Barnes and Noble is kind of ghetto.

This weekend I was hard pressed to find an academic book that I had ordered but didn't get to me in time. I went to B&N's website sure I'd be able to find the availability of the book in stores near my zip code. But of course not...why would B&N want to be helpful or relevant? You can only search for stores and see what you can buy online. Borders, on the other hand, has this inventory feature and it's pretty good. Other than just "we have it" or "we don't", there are different categories:

The only thing is you have to pre-select "My Stores" and can't just do the regular old zip-code/radius search.
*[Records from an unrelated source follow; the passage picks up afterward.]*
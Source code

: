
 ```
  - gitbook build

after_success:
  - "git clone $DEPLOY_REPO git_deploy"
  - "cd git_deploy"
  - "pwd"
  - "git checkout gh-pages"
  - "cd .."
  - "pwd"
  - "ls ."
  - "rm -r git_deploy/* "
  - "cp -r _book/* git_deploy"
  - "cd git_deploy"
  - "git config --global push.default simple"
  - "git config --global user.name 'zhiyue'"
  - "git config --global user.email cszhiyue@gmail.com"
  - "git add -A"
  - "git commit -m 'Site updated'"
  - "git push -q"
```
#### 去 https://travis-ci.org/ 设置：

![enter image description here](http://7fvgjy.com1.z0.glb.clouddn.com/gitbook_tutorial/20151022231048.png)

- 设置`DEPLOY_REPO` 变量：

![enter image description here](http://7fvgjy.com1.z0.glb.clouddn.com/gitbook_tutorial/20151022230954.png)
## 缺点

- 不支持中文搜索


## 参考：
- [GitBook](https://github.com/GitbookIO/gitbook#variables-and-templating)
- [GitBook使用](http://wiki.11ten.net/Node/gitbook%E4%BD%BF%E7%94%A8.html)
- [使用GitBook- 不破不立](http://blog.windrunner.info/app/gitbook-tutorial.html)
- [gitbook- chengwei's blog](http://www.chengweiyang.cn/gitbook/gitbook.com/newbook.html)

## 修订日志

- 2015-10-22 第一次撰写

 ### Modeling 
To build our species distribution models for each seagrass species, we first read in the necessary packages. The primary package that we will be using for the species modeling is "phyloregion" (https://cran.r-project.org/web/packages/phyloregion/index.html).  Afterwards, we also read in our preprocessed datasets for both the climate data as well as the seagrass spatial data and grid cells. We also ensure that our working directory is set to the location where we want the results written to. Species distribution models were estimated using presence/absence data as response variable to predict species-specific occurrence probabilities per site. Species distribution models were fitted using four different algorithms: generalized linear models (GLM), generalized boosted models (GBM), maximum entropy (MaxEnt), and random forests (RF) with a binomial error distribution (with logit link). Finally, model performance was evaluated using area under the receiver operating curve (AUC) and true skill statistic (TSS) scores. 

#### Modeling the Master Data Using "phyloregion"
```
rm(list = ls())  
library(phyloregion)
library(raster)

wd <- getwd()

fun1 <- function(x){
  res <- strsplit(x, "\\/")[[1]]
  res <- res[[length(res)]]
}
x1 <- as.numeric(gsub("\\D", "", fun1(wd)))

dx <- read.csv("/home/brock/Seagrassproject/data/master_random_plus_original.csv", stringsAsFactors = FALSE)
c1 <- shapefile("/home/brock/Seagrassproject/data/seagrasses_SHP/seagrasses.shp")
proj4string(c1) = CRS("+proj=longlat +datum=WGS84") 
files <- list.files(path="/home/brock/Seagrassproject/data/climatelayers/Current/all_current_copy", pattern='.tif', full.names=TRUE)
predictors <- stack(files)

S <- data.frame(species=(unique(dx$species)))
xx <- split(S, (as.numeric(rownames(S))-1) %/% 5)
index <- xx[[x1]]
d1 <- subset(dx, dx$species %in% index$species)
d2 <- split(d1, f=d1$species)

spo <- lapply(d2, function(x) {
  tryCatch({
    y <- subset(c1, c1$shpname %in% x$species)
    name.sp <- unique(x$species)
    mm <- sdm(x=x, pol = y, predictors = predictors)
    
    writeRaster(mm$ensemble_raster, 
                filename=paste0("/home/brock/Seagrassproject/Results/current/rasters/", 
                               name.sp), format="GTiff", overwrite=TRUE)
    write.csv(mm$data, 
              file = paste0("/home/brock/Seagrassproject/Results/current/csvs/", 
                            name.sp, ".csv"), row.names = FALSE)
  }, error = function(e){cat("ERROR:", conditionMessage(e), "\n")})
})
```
Barnes and Noble, however, wants browser-shoppers, as Kevin Stirtz posts on AllBusiness. Trouble is, we've gotten used to realizing what we want and we want it ASAP - people have become laser-shoppers. As he so adeptly writes,

The more you help your customers get what they want, the better you are SERVING them. And the better you serve them, the more likely they are to continue doing business with you and tell others to do business with you too.


//End of rant
//P.S. I happen to be writing this at a B&N.


Link.

3 Comments:

At 12:05 PM, Blogger jammy said...

so did the book ever come? or did you find it eventually? i feel like books shouldn't be that hard to find, i mean who even knew people still read?

 
At 12:26 PM, Blogger annie said...

The book came yesterday afternoon, after I needed it. It was received at 11:45am Saturday, but of course they didn't want to put the slip in my box on Saturday! I am a woman scorned by both GLC mail and B&N.

 
At 9:59 PM, Anonymous Anonymous said...

Laser shopping? Hmm. Thanks for the $million dollar idea. I think I have just come up with the latest Web2.0 startup. Lasershopper.com!

Has a nice ring to it, huh? That's tight!